***** GIVEN INFORMATION

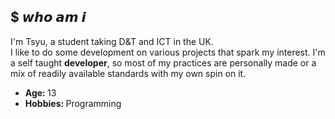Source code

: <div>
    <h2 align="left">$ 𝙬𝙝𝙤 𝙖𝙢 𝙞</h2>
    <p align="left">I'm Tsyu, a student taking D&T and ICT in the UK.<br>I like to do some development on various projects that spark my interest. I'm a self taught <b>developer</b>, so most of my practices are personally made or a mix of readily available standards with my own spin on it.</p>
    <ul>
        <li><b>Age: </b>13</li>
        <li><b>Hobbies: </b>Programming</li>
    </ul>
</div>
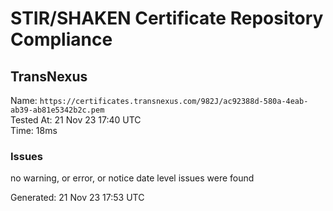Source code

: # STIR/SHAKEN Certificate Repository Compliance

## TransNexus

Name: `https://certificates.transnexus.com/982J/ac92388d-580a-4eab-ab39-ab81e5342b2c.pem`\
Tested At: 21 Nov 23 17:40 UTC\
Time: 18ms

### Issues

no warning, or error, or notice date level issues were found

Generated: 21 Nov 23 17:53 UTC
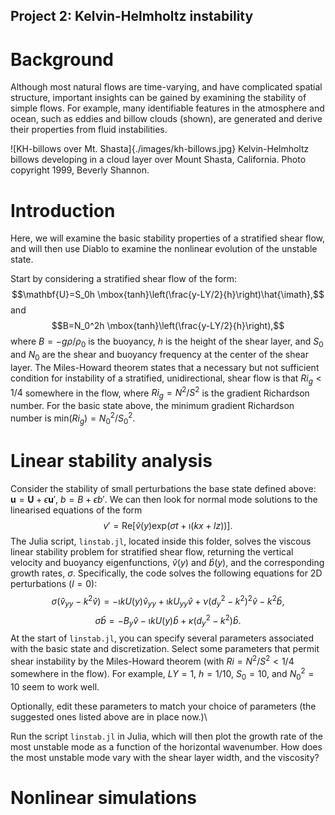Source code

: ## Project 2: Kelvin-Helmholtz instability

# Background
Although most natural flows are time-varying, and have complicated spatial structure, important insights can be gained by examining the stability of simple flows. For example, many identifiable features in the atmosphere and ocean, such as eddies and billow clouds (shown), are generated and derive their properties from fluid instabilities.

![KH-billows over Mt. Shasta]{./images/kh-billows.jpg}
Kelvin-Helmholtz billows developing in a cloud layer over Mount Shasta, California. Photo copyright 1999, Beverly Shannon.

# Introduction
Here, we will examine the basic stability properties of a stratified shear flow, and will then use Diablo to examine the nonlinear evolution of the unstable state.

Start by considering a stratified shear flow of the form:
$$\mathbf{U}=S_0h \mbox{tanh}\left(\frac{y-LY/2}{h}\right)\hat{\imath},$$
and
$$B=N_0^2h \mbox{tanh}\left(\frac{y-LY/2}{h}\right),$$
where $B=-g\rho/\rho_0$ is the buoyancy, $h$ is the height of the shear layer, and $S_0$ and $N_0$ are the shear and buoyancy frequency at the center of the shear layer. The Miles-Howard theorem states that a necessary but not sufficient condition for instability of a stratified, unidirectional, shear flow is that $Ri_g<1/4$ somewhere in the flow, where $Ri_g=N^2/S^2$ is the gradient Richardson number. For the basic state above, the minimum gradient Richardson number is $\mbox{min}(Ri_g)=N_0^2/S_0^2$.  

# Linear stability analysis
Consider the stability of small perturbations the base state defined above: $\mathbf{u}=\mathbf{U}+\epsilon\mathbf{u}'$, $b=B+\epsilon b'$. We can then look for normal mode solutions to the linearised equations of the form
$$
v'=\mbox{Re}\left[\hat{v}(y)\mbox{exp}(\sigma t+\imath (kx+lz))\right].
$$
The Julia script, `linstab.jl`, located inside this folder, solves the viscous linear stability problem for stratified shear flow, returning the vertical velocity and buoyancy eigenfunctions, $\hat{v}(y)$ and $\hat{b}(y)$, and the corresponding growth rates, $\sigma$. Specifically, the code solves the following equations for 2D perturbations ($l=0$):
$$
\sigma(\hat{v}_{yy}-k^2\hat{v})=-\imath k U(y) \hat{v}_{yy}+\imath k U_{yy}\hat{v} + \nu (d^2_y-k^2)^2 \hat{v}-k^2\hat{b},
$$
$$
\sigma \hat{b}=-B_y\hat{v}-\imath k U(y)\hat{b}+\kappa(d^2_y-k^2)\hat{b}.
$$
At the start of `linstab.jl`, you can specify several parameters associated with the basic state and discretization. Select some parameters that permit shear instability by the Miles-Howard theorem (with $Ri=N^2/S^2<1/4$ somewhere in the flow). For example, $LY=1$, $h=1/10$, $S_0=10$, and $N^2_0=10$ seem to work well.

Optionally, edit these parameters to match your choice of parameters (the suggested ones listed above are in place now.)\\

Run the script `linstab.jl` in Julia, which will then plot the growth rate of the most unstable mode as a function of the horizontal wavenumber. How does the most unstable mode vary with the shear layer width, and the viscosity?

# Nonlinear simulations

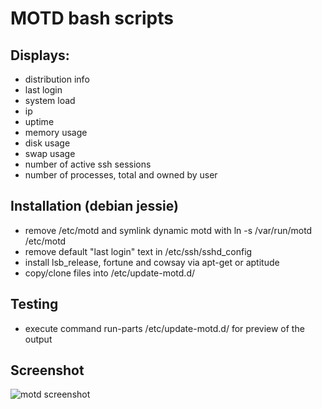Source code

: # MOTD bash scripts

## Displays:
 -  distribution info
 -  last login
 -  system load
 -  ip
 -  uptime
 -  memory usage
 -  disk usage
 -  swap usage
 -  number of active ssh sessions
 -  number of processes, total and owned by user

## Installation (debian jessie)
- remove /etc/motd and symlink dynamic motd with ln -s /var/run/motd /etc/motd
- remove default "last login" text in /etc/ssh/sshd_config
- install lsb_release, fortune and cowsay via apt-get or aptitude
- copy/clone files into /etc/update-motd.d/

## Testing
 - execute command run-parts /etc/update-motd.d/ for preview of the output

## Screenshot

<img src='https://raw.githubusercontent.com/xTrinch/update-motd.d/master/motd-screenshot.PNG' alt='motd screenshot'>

**********

INSTRUCTIONS FOR THE TASK:
Drop every picture and repeat the rest of the entries exactly.

RESULT FOR THIS TASK:
Source code

: <div>
    <h2 align="left">$ 𝙬𝙝𝙤 𝙖𝙢 𝙞</h2>
    <p align="left">I'm Tsyu, a student taking D&T and ICT in the UK.<br>I like to do some development on various projects that spark my interest. I'm a self taught <b>developer</b>, so most of my practices are personally made or a mix of readily available standards with my own spin on it.</p>
    <ul>
        <li><b>Age: </b>13</li>
        <li><b>Hobbies: </b>Programming</li>
    </ul>
</div>
Source code

: # STIR/SHAKEN Certificate Repository Compliance

## TransNexus

Name: `https://certificates.transnexus.com/982J/ac92388d-580a-4eab-ab39-ab81e5342b2c.pem`\
Tested At: 21 Nov 23 17:40 UTC\
Time: 18ms

### Issues

no warning, or error, or notice date level issues were found

Generated: 21 Nov 23 17:53 UTC
Source code

: ## Project 2: Kelvin-Helmholtz instability

# Background
Although most natural flows are time-varying, and have complicated spatial structure, important insights can be gained by examining the stability of simple flows. For example, many identifiable features in the atmosphere and ocean, such as eddies and billow clouds (shown), are generated and derive their properties from fluid instabilities.

![KH-billows over Mt. Shasta]{./images/kh-billows.jpg}
Kelvin-Helmholtz billows developing in a cloud layer over Mount Shasta, California. Photo copyright 1999, Beverly Shannon.

# Introduction
Here, we will examine the basic stability properties of a stratified shear flow, and will then use Diablo to examine the nonlinear evolution of the unstable state.

Start by considering a stratified shear flow of the form:
$$\mathbf{U}=S_0h \mbox{tanh}\left(\frac{y-LY/2}{h}\right)\hat{\imath},$$
and
$$B=N_0^2h \mbox{tanh}\left(\frac{y-LY/2}{h}\right),$$
where $B=-g\rho/\rho_0$ is the buoyancy, $h$ is the height of the shear layer, and $S_0$ and $N_0$ are the shear and buoyancy frequency at the center of the shear layer. The Miles-Howard theorem states that a necessary but not sufficient condition for instability of a stratified, unidirectional, shear flow is that $Ri_g<1/4$ somewhere in the flow, where $Ri_g=N^2/S^2$ is the gradient Richardson number. For the basic state above, the minimum gradient Richardson number is $\mbox{min}(Ri_g)=N_0^2/S_0^2$.  

# Linear stability analysis
Consider the stability of small perturbations the base state defined above: $\mathbf{u}=\mathbf{U}+\epsilon\mathbf{u}'$, $b=B+\epsilon b'$. We can then look for normal mode solutions to the linearised equations of the form
$$
v'=\mbox{Re}\left[\hat{v}(y)\mbox{exp}(\sigma t+\imath (kx+lz))\right].
$$
The Julia script, `linstab.jl`, located inside this folder, solves the viscous linear stability problem for stratified shear flow, returning the vertical velocity and buoyancy eigenfunctions, $\hat{v}(y)$ and $\hat{b}(y)$, and the corresponding growth rates, $\sigma$. Specifically, the code solves the following equations for 2D perturbations ($l=0$):
$$
\sigma(\hat{v}_{yy}-k^2\hat{v})=-\imath k U(y) \hat{v}_{yy}+\imath k U_{yy}\hat{v} + \nu (d^2_y-k^2)^2 \hat{v}-k^2\hat{b},
$$
$$
\sigma \hat{b}=-B_y\hat{v}-\imath k U(y)\hat{b}+\kappa(d^2_y-k^2)\hat{b}.
$$
At the start of `linstab.jl`, you can specify several parameters associated with the basic state and discretization. Select some parameters that permit shear instability by the Miles-Howard theorem (with $Ri=N^2/S^2<1/4$ somewhere in the flow). For example, $LY=1$, $h=1/10$, $S_0=10$, and $N^2_0=10$ seem to work well.

Optionally, edit these parameters to match your choice of parameters (the suggested ones listed above are in place now.)\\

Run the script `linstab.jl` in Julia, which will then plot the growth rate of the most unstable mode as a function of the horizontal wavenumber. How does the most unstable mode vary with the shear layer width, and the viscosity?

# Nonlinear simulations

Source code

: # MOTD bash scripts

## Displays:
 -  distribution info
 -  last login
 -  system load
 -  ip
 -  uptime
 -  memory usage
 -  disk usage
 -  swap usage
 -  number of active ssh sessions
 -  number of processes, total and owned by user

## Installation (debian jessie)
- remove /etc/motd and symlink dynamic motd with ln -s /var/run/motd /etc/motd
- remove default "last login" text in /etc/ssh/sshd_config
- install lsb_release, fortune and cowsay via apt-get or aptitude
- copy/clone files into /etc/update-motd.d/

## Testing
 - execute command run-parts /etc/update-motd.d/ for preview of the output

## Screenshot

<img src='https://raw.githubusercontent.com/xTrinch/update-motd.d/master/motd-screenshot.PNG' alt='motd screenshot'>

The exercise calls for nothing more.